*WHAT TO PRODUCE:*
Return the lines that run from the beginning of the entries to the line holding "In order to", inclusive, and drop the pictures.

(Stored data entries)
================================

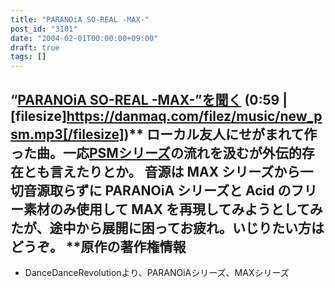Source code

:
 ```yaml
---
title: "PARANOiA SO-REAL -MAX-"
post_id: "3101"
date: "2004-02-01T00:00:00+09:00"
draft: true
tags: []
---
```



## “[PARANOiA SO-REAL -MAX-”を聞く](https://danmaq.com/filez/music/new_psm.mp3) (0:59 | [filesize]https://danmaq.com/filez/music/new_psm.mp3[/filesize])** ローカル友人にせがまれて作った曲。一応[PSMシリーズ](https://danmaq.com/tag/PSM)の流れを汲むが外伝的存在とも言えたりとか。 音源は MAX シリーズから一切音源取らずに PARANOiA シリーズと Acid のフリー素材のみ使用して MAX を再現してみようとしてみたが、途中から展開に困ってお疲れ。いじりたい方はどうぞ。  **原作の著作権情報

  * DanceDanceRevolutionより、PARANOiAシリーズ、MAXシリーズ
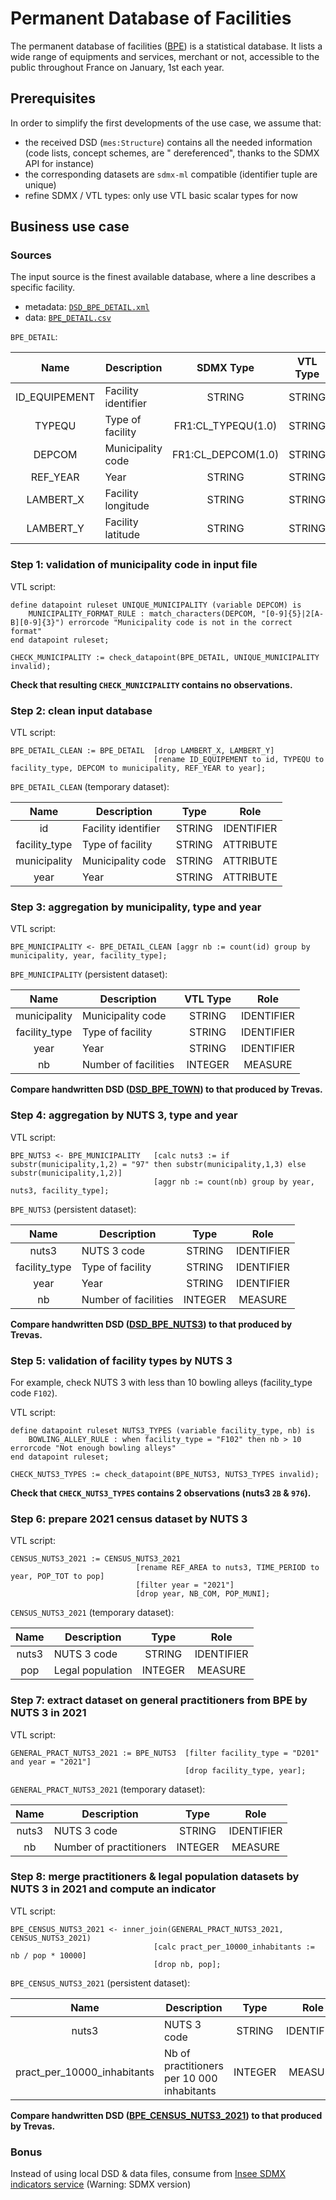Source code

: # Permanent Database of Facilities

The permanent database of facilities ([BPE](https://www.insee.fr/en/metadonnees/source/serie/s1161)) is a statistical
database. It lists a wide range of equipments and services,
merchant or not, accessible to the public throughout France on January, 1st each year.

## Prerequisites

In order to simplify the first developments of the use case, we assume that:

- the received DSD (`mes:Structure`) contains all the needed information (code lists, concept schemes, are "
  dereferenced", thanks to the SDMX
  API for instance)
- the corresponding datasets are `sdmx-ml` compatible (identifier tuple are unique)
- refine SDMX / VTL types: only use VTL basic scalar types for now

## Business use case

### Sources

The input source is the finest available database, where a line describes a specific facility.

- metadata: [`DSD_BPE_DETAIL.xml`](./DSD_BPE_DETAIL.xml)
- data: [`BPE_DETAIL.csv`](./BPE_DETAIL_SAMPLE.csv)

`BPE_DETAIL`:

|     Name      | Description         |     SDMX Type      | VTL Type |    Role    |
|:-------------:|---------------------|:------------------:|:--------:|:----------:|
| ID_EQUIPEMENT | Facility identifier |       STRING       |  STRING  | IDENTIFIER |
|    TYPEQU     | Type of facility    | FR1:CL_TYPEQU(1.0) |  STRING  | ATTRIBUTE  |
|    DEPCOM     | Municipality code   | FR1:CL_DEPCOM(1.0) |  STRING  | ATTRIBUTE  |
|   REF_YEAR    | Year                |       STRING       |  STRING  | ATTRIBUTE  |
|   LAMBERT_X   | Facility longitude  |       STRING       |  STRING  |  MEASURE   |
|   LAMBERT_Y   | Facility latitude   |       STRING       |  STRING  |  MEASURE   |

### Step 1: validation of municipality code in input file

VTL script:

```vtl
define datapoint ruleset UNIQUE_MUNICIPALITY (variable DEPCOM) is
    MUNICIPALITY_FORMAT_RULE : match_characters(DEPCOM, "[0-9]{5}|2[A-B][0-9]{3}") errorcode "Municipality code is not in the correct format"
end datapoint ruleset;

CHECK_MUNICIPALITY := check_datapoint(BPE_DETAIL, UNIQUE_MUNICIPALITY invalid);
```

**Check that resulting `CHECK_MUNICIPALITY` contains no observations.**

### Step 2: clean input database

VTL script:

```vtl
BPE_DETAIL_CLEAN := BPE_DETAIL  [drop LAMBERT_X, LAMBERT_Y]
                                [rename ID_EQUIPEMENT to id, TYPEQU to facility_type, DEPCOM to municipality, REF_YEAR to year];
```

`BPE_DETAIL_CLEAN` (temporary dataset):

|     Name      | Description         |  Type  |    Role    |
|:-------------:|---------------------|:------:|:----------:|
|      id       | Facility identifier | STRING | IDENTIFIER |
| facility_type | Type of facility    | STRING | ATTRIBUTE  |
| municipality  | Municipality code   | STRING | ATTRIBUTE  |
|     year      | Year                | STRING | ATTRIBUTE  |

### Step 3: aggregation by municipality, type and year

VTL script:

```vtl
BPE_MUNICIPALITY <- BPE_DETAIL_CLEAN [aggr nb := count(id) group by municipality, year, facility_type];
```

`BPE_MUNICIPALITY` (persistent dataset):

|     Name      | Description          | VTL Type |    Role    |
|:-------------:|----------------------|:--------:|:----------:|
| municipality  | Municipality code    |  STRING  | IDENTIFIER |
| facility_type | Type of facility     |  STRING  | IDENTIFIER |
|     year      | Year                 |  STRING  | IDENTIFIER |
|      nb       | Number of facilities | INTEGER  |  MEASURE   |

**Compare handwritten DSD ([DSD_BPE_TOWN](./DSD_BPE_TOWN.xml)) to that produced by Trevas.**

### Step 4: aggregation by NUTS 3, type and year

VTL script:

```vtl
BPE_NUTS3 <- BPE_MUNICIPALITY   [calc nuts3 := if substr(municipality,1,2) = "97" then substr(municipality,1,3) else substr(municipality,1,2)]    
                                [aggr nb := count(nb) group by year, nuts3, facility_type];
```

`BPE_NUTS3` (persistent dataset):

|     Name      | Description          |  Type   |    Role    |
|:-------------:|----------------------|:-------:|:----------:|
|     nuts3     | NUTS 3 code          | STRING  | IDENTIFIER |
| facility_type | Type of facility     | STRING  | IDENTIFIER |
|     year      | Year                 | STRING  | IDENTIFIER |
|      nb       | Number of facilities | INTEGER |  MEASURE   |

**Compare handwritten DSD ([DSD_BPE_NUTS3](./DSD_BPE_TOWN.xml)) to that produced by Trevas.**

### Step 5: validation of facility types by NUTS 3

For example, check NUTS 3 with less than 10 bowling alleys (facility_type code `F102`).

VTL script:

```vtl
define datapoint ruleset NUTS3_TYPES (variable facility_type, nb) is
    BOWLING_ALLEY_RULE : when facility_type = "F102" then nb > 10 errorcode "Not enough bowling alleys"
end datapoint ruleset;

CHECK_NUTS3_TYPES := check_datapoint(BPE_NUTS3, NUTS3_TYPES invalid);
```

**Check that `CHECK_NUTS3_TYPES` contains 2 observations (nuts3 `2B` & `976`).**

### Step 6: prepare 2021 census dataset by NUTS 3

VTL script:

```vtl
CENSUS_NUTS3_2021 := CENSUS_NUTS3_2021   
                            [rename REF_AREA to nuts3, TIME_PERIOD to year, POP_TOT to pop]
                            [filter year = "2021"]
                            [drop year, NB_COM, POP_MUNI];
```

`CENSUS_NUTS3_2021` (temporary dataset):

| Name  | Description      |  Type   |    Role    |
|:-----:|------------------|:-------:|:----------:|
| nuts3 | NUTS 3 code      | STRING  | IDENTIFIER |
|  pop  | Legal population | INTEGER |  MEASURE   |

### Step 7: extract dataset on general practitioners from BPE by NUTS 3 in 2021

VTL script:

```vtl
GENERAL_PRACT_NUTS3_2021 := BPE_NUTS3  [filter facility_type = "D201" and year = "2021"]
                                       [drop facility_type, year];
```

`GENERAL_PRACT_NUTS3_2021` (temporary dataset):

| Name  | Description             |  Type   |    Role    |
|:-----:|-------------------------|:-------:|:----------:|
| nuts3 | NUTS 3 code             | STRING  | IDENTIFIER |
|  nb   | Number of practitioners | INTEGER |  MEASURE   |

### Step 8: merge practitioners & legal population datasets by NUTS 3 in 2021 and compute an indicator

VTL script:

```vtl
BPE_CENSUS_NUTS3_2021 <- inner_join(GENERAL_PRACT_NUTS3_2021, CENSUS_NUTS3_2021)
                                [calc pract_per_10000_inhabitants := nb / pop * 10000]
                                [drop nb, pop];
```

`BPE_CENSUS_NUTS3_2021` (persistent dataset):

|            Name             | Description                                |  Type   |    Role    |
|:---------------------------:|--------------------------------------------|:-------:|:----------:|
|            nuts3            | NUTS 3 code                                | STRING  | IDENTIFIER |
| pract_per_10000_inhabitants | Nb of practitioners per 10 000 inhabitants | INTEGER |  MEASURE   |

**Compare handwritten DSD ([BPE_CENSUS_NUTS3_2021](./DSD_BPE_TOWN.xml)) to that produced by Trevas.**

### Bonus

Instead of using local DSD & data files, consume
from [Insee SDMX indicators service](https://www.insee.fr/en/information/2868055) (Warning: SDMX version)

================================

*SOLUTION FOR THIS PROBLEM:*
Source code

:
 ```yaml
---
title: "PARANOiA SO-REAL -MAX-"
post_id: "3101"
date: "2004-02-01T00:00:00+09:00"
draft: true
tags: []
---
```



## “[PARANOiA SO-REAL -MAX-”を聞く](https://danmaq.com/filez/music/new_psm.mp3) (0:59 | [filesize]https://danmaq.com/filez/music/new_psm.mp3[/filesize])** ローカル友人にせがまれて作った曲。一応[PSMシリーズ](https://danmaq.com/tag/PSM)の流れを汲むが外伝的存在とも言えたりとか。 音源は MAX シリーズから一切音源取らずに PARANOiA シリーズと Acid のフリー素材のみ使用して MAX を再現してみようとしてみたが、途中から展開に困ってお疲れ。いじりたい方はどうぞ。  **原作の著作権情報

  * DanceDanceRevolutionより、PARANOiAシリーズ、MAXシリーズ
Source code

: # Permanent Database of Facilities

The permanent database of facilities ([BPE](https://www.insee.fr/en/metadonnees/source/serie/s1161)) is a statistical
database. It lists a wide range of equipments and services,
merchant or not, accessible to the public throughout France on January, 1st each year.

## Prerequisites

In order to simplify the first developments of the use case, we assume that:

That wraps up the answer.